[RECORDS FOR PROCESSING]
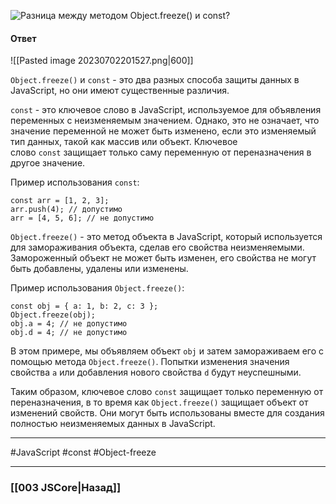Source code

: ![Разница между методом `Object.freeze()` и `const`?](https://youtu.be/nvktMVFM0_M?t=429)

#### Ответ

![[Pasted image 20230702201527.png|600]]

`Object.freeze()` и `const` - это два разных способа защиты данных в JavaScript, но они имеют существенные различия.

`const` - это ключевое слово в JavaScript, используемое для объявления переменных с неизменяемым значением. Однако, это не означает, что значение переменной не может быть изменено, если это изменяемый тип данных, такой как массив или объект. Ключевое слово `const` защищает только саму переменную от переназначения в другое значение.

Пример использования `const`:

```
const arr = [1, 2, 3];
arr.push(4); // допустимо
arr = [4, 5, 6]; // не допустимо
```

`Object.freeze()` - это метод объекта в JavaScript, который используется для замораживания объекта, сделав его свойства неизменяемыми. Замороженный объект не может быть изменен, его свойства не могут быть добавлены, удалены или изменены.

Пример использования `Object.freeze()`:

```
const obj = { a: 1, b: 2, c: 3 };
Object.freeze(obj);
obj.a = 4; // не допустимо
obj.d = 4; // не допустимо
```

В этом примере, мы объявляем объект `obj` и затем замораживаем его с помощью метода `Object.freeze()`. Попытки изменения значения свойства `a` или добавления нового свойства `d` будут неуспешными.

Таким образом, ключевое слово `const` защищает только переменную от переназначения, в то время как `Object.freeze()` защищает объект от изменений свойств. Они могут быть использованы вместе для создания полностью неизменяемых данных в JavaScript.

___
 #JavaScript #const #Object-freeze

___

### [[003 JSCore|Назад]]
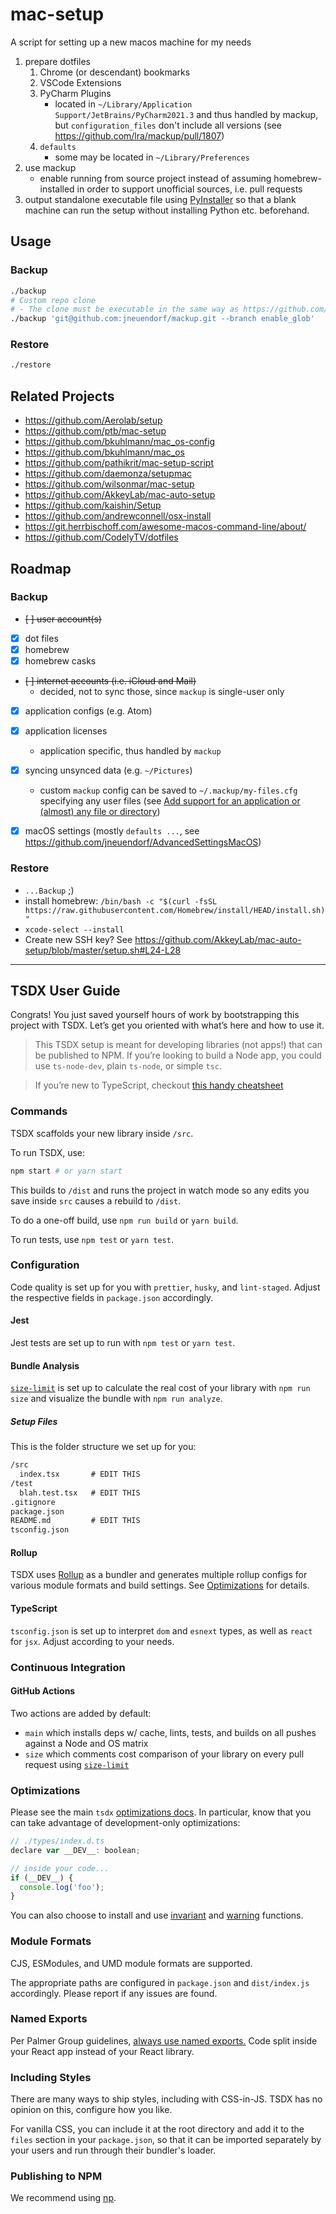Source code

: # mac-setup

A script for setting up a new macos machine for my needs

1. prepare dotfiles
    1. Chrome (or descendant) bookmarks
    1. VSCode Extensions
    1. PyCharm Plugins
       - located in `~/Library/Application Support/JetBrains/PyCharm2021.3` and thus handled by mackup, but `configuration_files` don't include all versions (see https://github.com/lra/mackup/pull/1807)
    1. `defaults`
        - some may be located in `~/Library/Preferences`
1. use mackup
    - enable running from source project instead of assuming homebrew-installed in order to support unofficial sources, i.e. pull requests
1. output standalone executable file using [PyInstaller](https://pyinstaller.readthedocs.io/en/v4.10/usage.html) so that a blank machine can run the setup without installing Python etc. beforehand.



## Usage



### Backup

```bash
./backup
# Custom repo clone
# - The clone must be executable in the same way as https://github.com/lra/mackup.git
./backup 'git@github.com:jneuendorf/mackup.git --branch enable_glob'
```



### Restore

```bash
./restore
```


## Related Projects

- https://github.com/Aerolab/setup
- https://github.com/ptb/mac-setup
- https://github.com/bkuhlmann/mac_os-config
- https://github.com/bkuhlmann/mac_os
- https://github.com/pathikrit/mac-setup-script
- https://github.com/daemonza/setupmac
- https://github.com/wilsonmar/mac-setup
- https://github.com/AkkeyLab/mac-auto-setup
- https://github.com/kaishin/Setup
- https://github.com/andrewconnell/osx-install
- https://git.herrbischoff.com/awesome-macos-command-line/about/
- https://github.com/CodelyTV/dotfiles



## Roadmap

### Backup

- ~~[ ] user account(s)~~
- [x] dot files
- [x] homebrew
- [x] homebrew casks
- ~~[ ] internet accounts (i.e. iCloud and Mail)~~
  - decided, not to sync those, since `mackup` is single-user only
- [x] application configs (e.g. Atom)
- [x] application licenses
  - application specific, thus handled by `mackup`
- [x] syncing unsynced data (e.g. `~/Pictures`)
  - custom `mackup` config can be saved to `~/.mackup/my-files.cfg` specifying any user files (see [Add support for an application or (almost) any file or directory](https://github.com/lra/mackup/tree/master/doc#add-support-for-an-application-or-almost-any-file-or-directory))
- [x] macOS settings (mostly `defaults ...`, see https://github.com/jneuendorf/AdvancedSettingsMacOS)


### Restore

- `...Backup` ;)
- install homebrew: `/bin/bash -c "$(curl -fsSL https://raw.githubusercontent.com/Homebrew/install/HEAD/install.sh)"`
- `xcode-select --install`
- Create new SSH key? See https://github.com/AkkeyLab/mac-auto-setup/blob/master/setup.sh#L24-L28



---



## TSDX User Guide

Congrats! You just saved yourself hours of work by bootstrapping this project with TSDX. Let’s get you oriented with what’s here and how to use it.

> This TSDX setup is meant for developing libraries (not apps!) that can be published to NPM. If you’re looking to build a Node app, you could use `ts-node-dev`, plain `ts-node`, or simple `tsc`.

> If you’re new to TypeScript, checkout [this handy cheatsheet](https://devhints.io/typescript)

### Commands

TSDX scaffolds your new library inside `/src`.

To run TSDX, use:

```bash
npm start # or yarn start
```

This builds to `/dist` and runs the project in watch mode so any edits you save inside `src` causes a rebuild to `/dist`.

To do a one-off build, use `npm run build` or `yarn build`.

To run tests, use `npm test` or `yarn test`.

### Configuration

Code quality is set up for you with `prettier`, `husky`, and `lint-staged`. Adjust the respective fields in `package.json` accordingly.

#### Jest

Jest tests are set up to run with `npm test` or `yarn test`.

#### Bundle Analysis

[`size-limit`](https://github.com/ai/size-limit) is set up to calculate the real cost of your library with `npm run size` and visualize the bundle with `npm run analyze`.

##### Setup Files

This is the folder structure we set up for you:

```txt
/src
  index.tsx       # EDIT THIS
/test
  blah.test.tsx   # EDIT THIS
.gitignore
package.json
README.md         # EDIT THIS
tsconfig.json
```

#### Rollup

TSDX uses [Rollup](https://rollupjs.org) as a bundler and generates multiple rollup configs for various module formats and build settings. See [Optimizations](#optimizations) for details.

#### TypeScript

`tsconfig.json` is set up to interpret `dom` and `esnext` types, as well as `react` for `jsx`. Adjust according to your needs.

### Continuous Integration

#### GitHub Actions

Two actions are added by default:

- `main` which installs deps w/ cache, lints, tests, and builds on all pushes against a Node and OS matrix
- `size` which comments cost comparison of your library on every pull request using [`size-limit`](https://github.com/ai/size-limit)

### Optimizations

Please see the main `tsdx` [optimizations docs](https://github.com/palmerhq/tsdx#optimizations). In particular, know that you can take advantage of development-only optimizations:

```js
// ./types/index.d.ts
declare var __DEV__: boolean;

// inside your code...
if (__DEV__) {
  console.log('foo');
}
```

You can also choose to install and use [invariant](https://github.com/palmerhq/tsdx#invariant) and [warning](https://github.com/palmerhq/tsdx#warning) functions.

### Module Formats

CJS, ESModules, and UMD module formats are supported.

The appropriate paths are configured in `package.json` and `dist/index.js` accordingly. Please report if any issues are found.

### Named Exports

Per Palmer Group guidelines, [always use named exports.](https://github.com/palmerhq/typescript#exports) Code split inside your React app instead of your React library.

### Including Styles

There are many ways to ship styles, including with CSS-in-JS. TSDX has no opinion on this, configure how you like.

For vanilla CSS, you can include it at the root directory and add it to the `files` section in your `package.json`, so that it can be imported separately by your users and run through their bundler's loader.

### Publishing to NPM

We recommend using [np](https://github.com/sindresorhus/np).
[/RECORDS FOR PROCESSING]
(WHAT TO WORK ON):
Starting at the line that has "#### Rollup" in the records above, restate word for word every line until the one that has "and OS matrix", and include that one as well.

(REPLY TO THE EXERCISE):
#### Rollup

TSDX uses [Rollup](https://rollupjs.org) as a bundler and generates multiple rollup configs for various module formats and build settings. See [Optimizations](#optimizations) for details.

#### TypeScript

`tsconfig.json` is set up to interpret `dom` and `esnext` types, as well as `react` for `jsx`. Adjust according to your needs.

### Continuous Integration

#### GitHub Actions

Two actions are added by default:

- `main` which installs deps w/ cache, lints, tests, and builds on all pushes against a Node and OS matrix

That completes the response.